Building Subject Area materials¶
Egeria provides a comprehensive set of open metadata types for managing common data definitions. These types provide a common language and format for exchanging these definitions between tools and metadata repositories. Each tool/repository provides a mapping to the Egeria types and Egeria manages the exchange of metadata between these parties.
The glossary is at the heart of the materials for a subject area. Figure 1 shows that the glossary contains glossary terms. Each glossary term describes a concept used by the business. It is also possible to link two glossary terms together with a relationship. The relationship may describe a semantic relationship or a structural one.
Figure 1: Glossaries for describing concepts and the relationships between them
Semantic relationships include:
- RelatedTerm is a relationship used to say that the linked glossary term may also be of interest. It is like a "see also" link in a dictionary.
- Synonym is a relationship between glossary terms that have the same, or a very similar meaning.
- Antonym is a relationship between glossary terms that have the opposite (or near opposite) meaning.
- PreferredTerm is a relationship that indicates that one term should be used in place of the other term linked by the relationship.
- ReplacementTerm is a relationship that indicates that one term must be used instead of the other. This is stronger version of the PreferredTerm.
- Translation is a relationship that defines that the linked terms represent the same meaning but each are written in a different language. Hence, one is a translation of the other. The language of each term is defined in the Glossary that owns the term.

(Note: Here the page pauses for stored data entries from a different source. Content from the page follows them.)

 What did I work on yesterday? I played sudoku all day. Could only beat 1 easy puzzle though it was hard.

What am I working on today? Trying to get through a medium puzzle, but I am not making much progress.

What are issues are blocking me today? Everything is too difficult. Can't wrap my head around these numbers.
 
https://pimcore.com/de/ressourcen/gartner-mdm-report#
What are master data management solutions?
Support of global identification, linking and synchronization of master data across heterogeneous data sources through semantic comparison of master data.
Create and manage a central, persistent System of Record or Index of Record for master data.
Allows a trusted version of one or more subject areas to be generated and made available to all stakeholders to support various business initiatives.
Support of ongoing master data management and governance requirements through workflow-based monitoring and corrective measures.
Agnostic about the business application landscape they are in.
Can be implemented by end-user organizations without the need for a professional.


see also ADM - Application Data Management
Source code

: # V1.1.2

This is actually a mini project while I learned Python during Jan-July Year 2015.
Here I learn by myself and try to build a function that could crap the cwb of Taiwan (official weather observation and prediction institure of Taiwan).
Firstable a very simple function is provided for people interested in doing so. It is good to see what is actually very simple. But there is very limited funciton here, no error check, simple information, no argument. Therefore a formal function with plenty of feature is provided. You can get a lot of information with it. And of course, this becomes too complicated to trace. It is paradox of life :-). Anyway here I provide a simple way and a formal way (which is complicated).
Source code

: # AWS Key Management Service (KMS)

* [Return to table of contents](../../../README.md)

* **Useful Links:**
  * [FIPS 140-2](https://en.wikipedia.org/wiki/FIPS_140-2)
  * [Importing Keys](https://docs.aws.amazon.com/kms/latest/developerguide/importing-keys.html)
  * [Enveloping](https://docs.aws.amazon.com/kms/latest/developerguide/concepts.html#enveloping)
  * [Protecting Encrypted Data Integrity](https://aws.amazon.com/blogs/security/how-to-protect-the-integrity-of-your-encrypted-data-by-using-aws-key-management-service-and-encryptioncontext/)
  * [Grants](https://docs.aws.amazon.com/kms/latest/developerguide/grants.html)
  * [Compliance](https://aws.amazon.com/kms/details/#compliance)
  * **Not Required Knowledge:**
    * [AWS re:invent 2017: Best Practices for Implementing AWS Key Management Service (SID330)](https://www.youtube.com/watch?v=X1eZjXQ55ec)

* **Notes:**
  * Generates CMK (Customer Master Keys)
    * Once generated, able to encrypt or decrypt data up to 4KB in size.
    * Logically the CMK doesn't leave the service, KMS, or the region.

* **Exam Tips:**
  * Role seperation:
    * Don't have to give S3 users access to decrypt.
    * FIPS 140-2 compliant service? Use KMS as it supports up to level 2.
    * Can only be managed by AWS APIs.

- IsA is a relationship that defines that the one term is a more generic term than the other term. For example, this relationship would be used to say that "Cat" IsA "Animal".
Structural relationships in the glossary are relationships that show how terms are typically used together.
- UsedInContext links a term to another term that describes a context. This helps to distinguish between terms that have the same name but different meanings depending on the context.
- HasA is a term relationship between a term representing a SpineObject (see glossary term classifications below) and a term representing a SpineAttribute.
- IsATypeOf is a term relationship between two SpineObjects saying that one is the subtype (specialisation) of the other.
- TypedBy is a term relationship between a SpineAttribute and a SpineObject to say that the SpineAttribute is implemented using a type represented by the SpineObject
- See Area 3 in the Open Metadata Types to understand how these concepts are represented on open metadata.
A data class provides the specification of a data type that is important to the subject area. Date, Social Security Number and Credit Card Number are examples of data classes.
The data class specification defines how to identify data fields of its type by inspecting the data values stored in them. The specification is independent of a particular technology, which is why they are often described as logical data types. The specification may include preferred implementation types for different technologies using Implementation Snippets.
Data classes are used during metadata discovery (see below) to identify the types of data in the discovered data fields. This is an important step in understanding the meaning and business value of the data fields. They can also be used in quality rules to validate that data values match the perscribed data class.
Data classes can be linked together in part-of and is-a hierarchies to create a logical type system for a subject area. A glossary term can be linked to a data class via an ImplementedBy relationship to identify the preferred data class to use when implementing a data field with meaning described in the glossary term. A data class can be linked to glossary term that describes the meaning of the data class via a SemanticAssignment relationship.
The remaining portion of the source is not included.